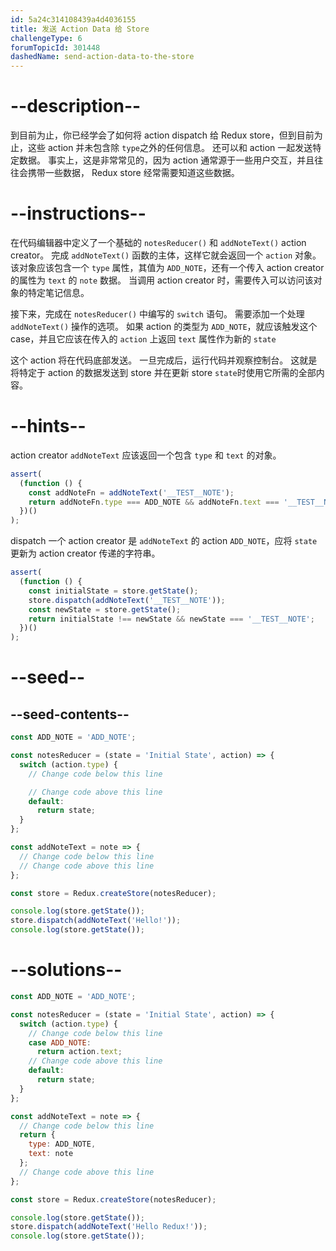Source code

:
```yaml
---
id: 5a24c314108439a4d4036155
title: 发送 Action Data 给 Store
challengeType: 6
forumTopicId: 301448
dashedName: send-action-data-to-the-store
---
```


# --description--

到目前为止，你已经学会了如何将 action dispatch 给 Redux store，但到目前为止，这些 action 并未包含除 `type`之外的任何信息。 还可以和 action 一起发送特定数据。 事实上，这是非常常见的，因为 action 通常源于一些用户交互，并且往往会携带一些数据， Redux store 经常需要知道这些数据。

# --instructions--

在代码编辑器中定义了一个基础的 `notesReducer()` 和 `addNoteText()` action creator。 完成 `addNoteText()` 函数的主体，这样它就会返回一个 `action` 对象。 该对象应该包含一个 `type` 属性，其值为 `ADD_NOTE`，还有一个传入 action creator 的属性为 `text` 的 `note` 数据。 当调用 action creator 时，需要传入可以访问该对象的特定笔记信息。

接下来，完成在 `notesReducer()` 中编写的 `switch` 语句。 需要添加一个处理 `addNoteText()` 操作的选项。 如果 action 的类型为 `ADD_NOTE`，就应该触发这个 case，并且它应该在传入的 `action` 上返回 `text` 属性作为新的 `state`

这个 action 将在代码底部发送。 一旦完成后，运行代码并观察控制台。 这就是将特定于 action 的数据发送到 store 并在更新 store `state`时使用它所需的全部内容。

# --hints--

action creator `addNoteText` 应该返回一个包含 `type` 和 `text` 的对象。

```js
assert(
  (function () {
    const addNoteFn = addNoteText('__TEST__NOTE');
    return addNoteFn.type === ADD_NOTE && addNoteFn.text === '__TEST__NOTE';
  })()
);
```

dispatch 一个 action creator 是 `addNoteText` 的 action `ADD_NOTE`，应将 `state` 更新为 action creator 传递的字符串。

```js
assert(
  (function () {
    const initialState = store.getState();
    store.dispatch(addNoteText('__TEST__NOTE'));
    const newState = store.getState();
    return initialState !== newState && newState === '__TEST__NOTE';
  })()
);
```

# --seed--

## --seed-contents--

```js
const ADD_NOTE = 'ADD_NOTE';

const notesReducer = (state = 'Initial State', action) => {
  switch (action.type) {
    // Change code below this line

    // Change code above this line
    default:
      return state;
  }
};

const addNoteText = note => {
  // Change code below this line
  // Change code above this line
};

const store = Redux.createStore(notesReducer);

console.log(store.getState());
store.dispatch(addNoteText('Hello!'));
console.log(store.getState());
```

# --solutions--

```js
const ADD_NOTE = 'ADD_NOTE';

const notesReducer = (state = 'Initial State', action) => {
  switch (action.type) {
    // Change code below this line
    case ADD_NOTE:
      return action.text;
    // Change code above this line
    default:
      return state;
  }
};

const addNoteText = note => {
  // Change code below this line
  return {
    type: ADD_NOTE,
    text: note
  };
  // Change code above this line
};

const store = Redux.createStore(notesReducer);

console.log(store.getState());
store.dispatch(addNoteText('Hello Redux!'));
console.log(store.getState());
```

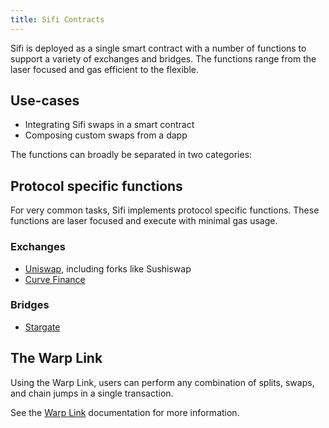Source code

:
 ```yaml
---
title: Sifi Contracts
---
```


Sifi is deployed as a single smart contract with a number of functions to support a variety of exchanges and bridges. The functions range from the laser focused and gas efficient to the flexible.

## Use-cases

- Integrating Sifi swaps in a smart contract
- Composing custom swaps from a dapp

The functions can broadly be separated in two categories:

## Protocol specific functions

For very common tasks, Sifi implements protocol specific functions. These functions are laser focused and execute with minimal gas usage.

### Exchanges

- [Uniswap](./protocols/uniswap), including forks like Sushiswap
- [Curve Finance](./protocols/curve)

### Bridges

- [Stargate](./protocols/stargate)

## The Warp Link

Using the Warp Link, users can perform any combination of splits, swaps, and chain jumps in a single transaction.

See the [Warp Link](./warp-link) documentation for more information.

+++++

# Task directions
Write out every entry again word for word, without any of the pictures.

# Result
Source code

:
```yaml
---
id: 5a24c314108439a4d4036155
title: 发送 Action Data 给 Store
challengeType: 6
forumTopicId: 301448
dashedName: send-action-data-to-the-store
---
```


# --description--

到目前为止，你已经学会了如何将 action dispatch 给 Redux store，但到目前为止，这些 action 并未包含除 `type`之外的任何信息。 还可以和 action 一起发送特定数据。 事实上，这是非常常见的，因为 action 通常源于一些用户交互，并且往往会携带一些数据， Redux store 经常需要知道这些数据。

# --instructions--

在代码编辑器中定义了一个基础的 `notesReducer()` 和 `addNoteText()` action creator。 完成 `addNoteText()` 函数的主体，这样它就会返回一个 `action` 对象。 该对象应该包含一个 `type` 属性，其值为 `ADD_NOTE`，还有一个传入 action creator 的属性为 `text` 的 `note` 数据。 当调用 action creator 时，需要传入可以访问该对象的特定笔记信息。

接下来，完成在 `notesReducer()` 中编写的 `switch` 语句。 需要添加一个处理 `addNoteText()` 操作的选项。 如果 action 的类型为 `ADD_NOTE`，就应该触发这个 case，并且它应该在传入的 `action` 上返回 `text` 属性作为新的 `state`

这个 action 将在代码底部发送。 一旦完成后，运行代码并观察控制台。 这就是将特定于 action 的数据发送到 store 并在更新 store `state`时使用它所需的全部内容。

# --hints--

action creator `addNoteText` 应该返回一个包含 `type` 和 `text` 的对象。

```js
assert(
  (function () {
    const addNoteFn = addNoteText('__TEST__NOTE');
    return addNoteFn.type === ADD_NOTE && addNoteFn.text === '__TEST__NOTE';
  })()
);
```

dispatch 一个 action creator 是 `addNoteText` 的 action `ADD_NOTE`，应将 `state` 更新为 action creator 传递的字符串。

```js
assert(
  (function () {
    const initialState = store.getState();
    store.dispatch(addNoteText('__TEST__NOTE'));
    const newState = store.getState();
    return initialState !== newState && newState === '__TEST__NOTE';
  })()
);
```

# --seed--

## --seed-contents--

```js
const ADD_NOTE = 'ADD_NOTE';

const notesReducer = (state = 'Initial State', action) => {
  switch (action.type) {
    // Change code below this line

    // Change code above this line
    default:
      return state;
  }
};

const addNoteText = note => {
  // Change code below this line
  // Change code above this line
};

const store = Redux.createStore(notesReducer);

console.log(store.getState());
store.dispatch(addNoteText('Hello!'));
console.log(store.getState());
```

# --solutions--

```js
const ADD_NOTE = 'ADD_NOTE';

const notesReducer = (state = 'Initial State', action) => {
  switch (action.type) {
    // Change code below this line
    case ADD_NOTE:
      return action.text;
    // Change code above this line
    default:
      return state;
  }
};

const addNoteText = note => {
  // Change code below this line
  return {
    type: ADD_NOTE,
    text: note
  };
  // Change code above this line
};

const store = Redux.createStore(notesReducer);

console.log(store.getState());
store.dispatch(addNoteText('Hello Redux!'));
console.log(store.getState());
```

Source code

:
 ```yaml
---
title: Sifi Contracts
---
```


Sifi is deployed as a single smart contract with a number of functions to support a variety of exchanges and bridges. The functions range from the laser focused and gas efficient to the flexible.

## Use-cases

- Integrating Sifi swaps in a smart contract
- Composing custom swaps from a dapp

The functions can broadly be separated in two categories:

## Protocol specific functions

For very common tasks, Sifi implements protocol specific functions. These functions are laser focused and execute with minimal gas usage.

### Exchanges

- [Uniswap](./protocols/uniswap), including forks like Sushiswap
- [Curve Finance](./protocols/curve)

### Bridges

- [Stargate](./protocols/stargate)

## The Warp Link

Using the Warp Link, users can perform any combination of splits, swaps, and chain jumps in a single transaction.

See the [Warp Link](./warp-link) documentation for more information.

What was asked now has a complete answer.